Mon père, au début des années cinquante, a travaillé dans un camp de bûcheron au Témiscamingue, à la chute du pin rouge, sur le lac Kipawa. Ce lieu est à -78.61111, 46.84111 selon toponymie Québec.

Le rapide du Pin Rouge haut de la rivière Kipawa, Témiscamingue, P.Q., ligne du C.P.R.
L’album universel, Vol. 23, no. 1160, pp. 353 (21 juillet 1906)

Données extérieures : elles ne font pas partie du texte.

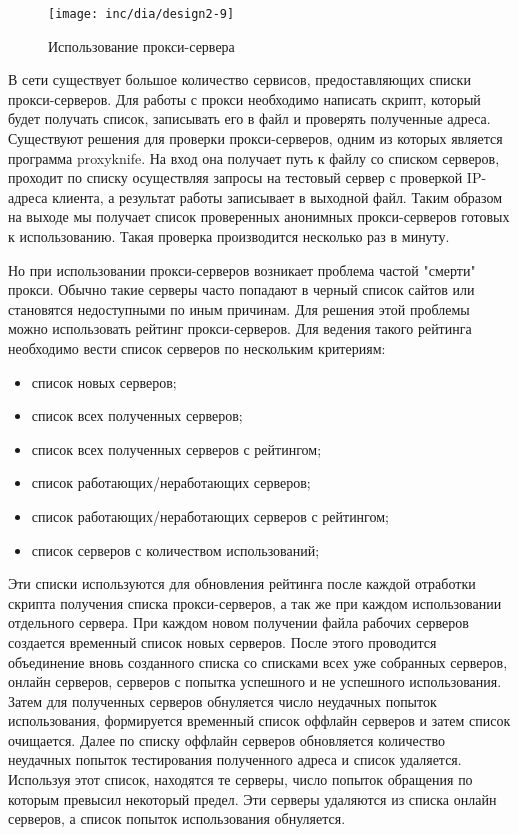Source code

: \begin{figure}
  \centering
  \texttt{[image: inc/dia/design2-9]}
  \caption{Использование прокси-сервера}
  \label{fig:fig09}
\end{figure}

В сети существует большое количество сервисов, предоставляющих списки прокси-серверов. Для работы с прокси необходимо написать скрипт, который будет получать список, записывать его в файл и проверять полученные адреса. Существуют решения для проверки прокси-серверов, одним из которых является программа proxyknife. На вход она получает путь к файлу со списком серверов, проходит по списку осуществляя запросы на тестовый сервер с проверкой IP-адреса клиента, а результат работы записывает в выходной файл. Таким образом на выходе мы получает список проверенных анонимных прокси-серверов готовых к использованию. Такая проверка производится несколько раз в минуту.

Но при использовании прокси-серверов возникает проблема частой "смерти" прокси. Обычно такие серверы часто попадают в черный список сайтов или становятся недоступными по иным причинам. Для решения этой проблемы можно использовать рейтинг прокси-серверов. Для ведения такого рейтинга необходимо вести список серверов по нескольким критериям:

\begin{itemize}
\item список новых серверов;
\item список всех полученных серверов;
\item список всех полученных серверов с рейтингом;
\item список работающих/неработающих серверов;
\item список работающих/неработающих серверов с рейтингом;
\item список серверов с количеством использований;
\end{itemize}

Эти списки используются для обновления рейтинга после каждой отработки скрипта получения списка прокси-серверов, а так же при каждом использовании отдельного сервера. При каждом новом получении файла рабочих серверов создается временный список новых серверов. После этого проводится объединение вновь созданного списка со списками всех уже собранных серверов, онлайн серверов, серверов с попытка успешного и не успешного использования. Затем для полученных серверов обнуляется число неудачных попыток использования, формируется временный список оффлайн серверов и затем список очищается. Далее по списку оффлайн серверов обновляется количество неудачных попыток тестирования полученного адреса и список удаляется. Используя этот список, находятся те серверы, число попыток обращения по которым превысил некоторый предел. Эти серверы удаляются из списка онлайн серверов, а список попыток использования обнуляется.

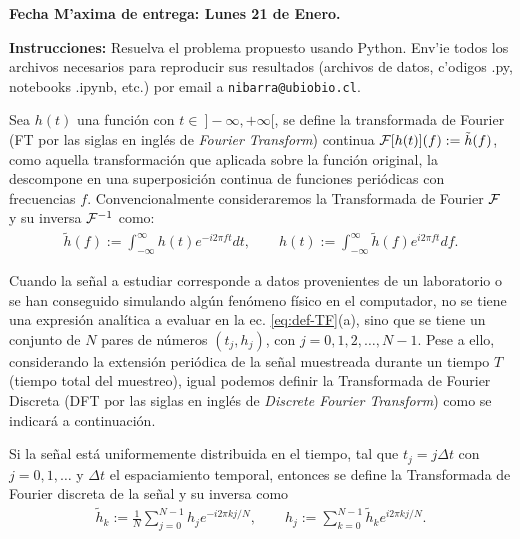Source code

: \documentclass[11pt]{exam}
\begin{document}
\firstpageheadrule
\runningheadrule
{}
\cfoot{ }
\begin{flushleft}
\vspace{0.2in}
\vspace{0.25cm}
\end{flushleft}

\begin{center}
\textbf{Fecha M'axima de entrega: Lunes 21 de Enero.}
\end{center}
\textbf{Instrucciones:} Resuelva el problema propuesto usando Python. Env'ie todos los archivos necesarios para reproducir sus resultados (archivos de datos, c'odigos .py, notebooks .ipynb, etc.) por email a \texttt{nibarra@ubiobio.cl}.

\bigskip
Sea $h(t)$ una funci\'on con $t \in \ ]-\infty,+\infty[$, se define la transformada de Fourier (FT por las siglas en ingl\'es de \textit{Fourier Transform}) continua ${\cal F} [h(t)](f):=\tilde{h}(f)$, como aquella transformaci\'on que aplicada sobre la funci\'on original, la descompone en una superposici\'on continua de funciones peri\'odicas con frecuencias $f$. Convencionalmente consideraremos la Transformada de Fourier ${\cal F}$ y su inversa ${\cal F}^{-1}$ como:
\begin{align}
\tilde{h}(f):=\int_{-\infty}^{\infty}h(t)e^{-i2\pi ft}dt, \qquad
h(t):=\int_{-\infty}^{\infty}\tilde{h}(f)e^{i2\pi ft}df.\label{eq:def-TF}
\end{align}

Cuando la se\~nal a estudiar corresponde a datos provenientes de un laboratorio o se han conseguido simulando alg\'un fen\'omeno f\'isico en el computador, no se tiene una expresi\'on anal\'itica a evaluar en la ec. \eqref{eq:def-TF}(a), sino que se tiene un conjunto de $N$ pares de n\'umeros $(t_{j}, h_{j})$, con $j=0,1,2,\dotsc,N-1$. Pese a ello, considerando la extensi\'on peri\'odica de la se\~nal muestreada durante un tiempo $T$ (tiempo total del muestreo), igual podemos definir la Transformada de Fourier Discreta (DFT por las siglas en ingl\'es de \textit{Discrete Fourier Transform}) como se indicar\'a a continuaci\'on.

Si la se\~nal est\'a uniformemente distribuida en el tiempo, tal que $t_j=j\Delta t$ con $j=0,1,\dotsc$ y $\Delta t$ el espaciamiento temporal, entonces se define la Transformada de Fourier discreta de la se\~nal y su inversa como 
\begin{align}\label{eq:def-UDFT}
\tilde{h}_k:=\frac{1}{N}\sum_{j=0}^{N-1}h_{j}e^{- i 2\pi k j/N},\qquad
h_j:= \sum_{k=0}^{N-1}\tilde{h}_{k}e^{i 2\pi k j/N}.
\end{align}
\end{document}
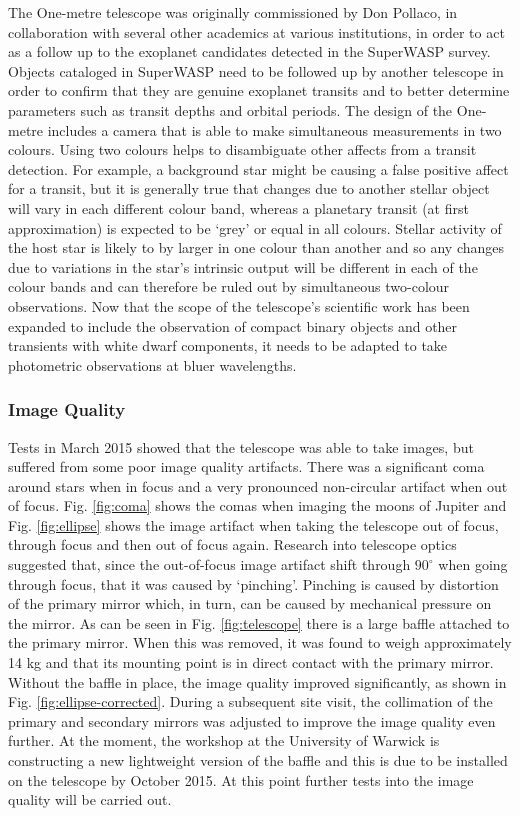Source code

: \documentclass[a4paper,fleqn,usenatbib]{mnras}
\begin{document}
The One-metre telescope was originally commissioned by Don Pollaco, in collaboration with several other academics at various institutions, in order to act as a follow up to the exoplanet candidates detected in the SuperWASP \citep{PollaccoSuperWASP} survey. Objects cataloged in SuperWASP need to be followed up by another telescope in order to confirm that they are genuine exoplanet transits and to better determine parameters such as transit depths and orbital periods. The design of the One-metre includes a camera that is able to make simultaneous measurements in two colours. Using two colours helps to disambiguate other affects from a transit detection. For example, a background star might be causing a false positive affect for a transit, but it is generally true that changes due to another stellar object will vary in each different colour band, whereas a planetary transit (at first approximation) is expected to be `grey' or equal in all colours. Stellar activity of the host star is likely to by larger in one colour than another and so any changes due to variations in the star's intrinsic output will be different in each of the colour bands and can therefore be ruled out by simultaneous two-colour observations. Now that the scope of the telescope's scientific work has been expanded to include the observation of compact binary objects and other transients with white dwarf components, it needs to be adapted to take photometric observations at bluer wavelengths. 

\subsubsection{Image Quality}
Tests in March 2015 showed that the telescope was able to take images, but suffered from some poor image quality artifacts. There was a significant coma around stars when in focus and a very pronounced non-circular artifact when out of focus. Fig. \ref{fig:coma} shows the comas when imaging the moons of Jupiter and Fig. \ref{fig:ellipse} shows the image artifact when taking the telescope out of focus, through focus and then out of focus again. Research into telescope optics suggested that, since the out-of-focus image artifact shift through $90^\circ$ when going through focus, that it was caused by `pinching'. Pinching is caused by distortion of the primary mirror which, in turn, can be caused by mechanical pressure on the mirror. As can be seen in Fig. \ref{fig:telescope} there is a large baffle attached to the primary mirror. When this was removed, it was found to weigh approximately 14 kg and that its mounting point is in direct contact with the primary mirror. Without the baffle in place, the image quality improved significantly, as shown in Fig. \ref{fig:ellipse-corrected}. During a subsequent site visit, the collimation of the primary and secondary mirrors was adjusted to improve the image quality even further. At the moment, the workshop at the University of Warwick is constructing a new lightweight version of the baffle and this is due to be installed on the telescope by October 2015. At this point further tests into the image quality will be carried out.  
\end{document}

Le propriétaire des droits de coupe était un dénommé Booth. Celui-ci délèguait un responsable de camp qui s’occupait d’exploiter une portion du territoire, et à son tour, ce responsable engageait quelques des bûcherons. Ce responsable entretenait le camp et sa femme s’occupait de la cantine. On y mangeait du lard salé, et au dessert – de la tarte aux raisins (fait à base raisins séchés). Il y avait 8 bûcherons au camp où mon père travaillait.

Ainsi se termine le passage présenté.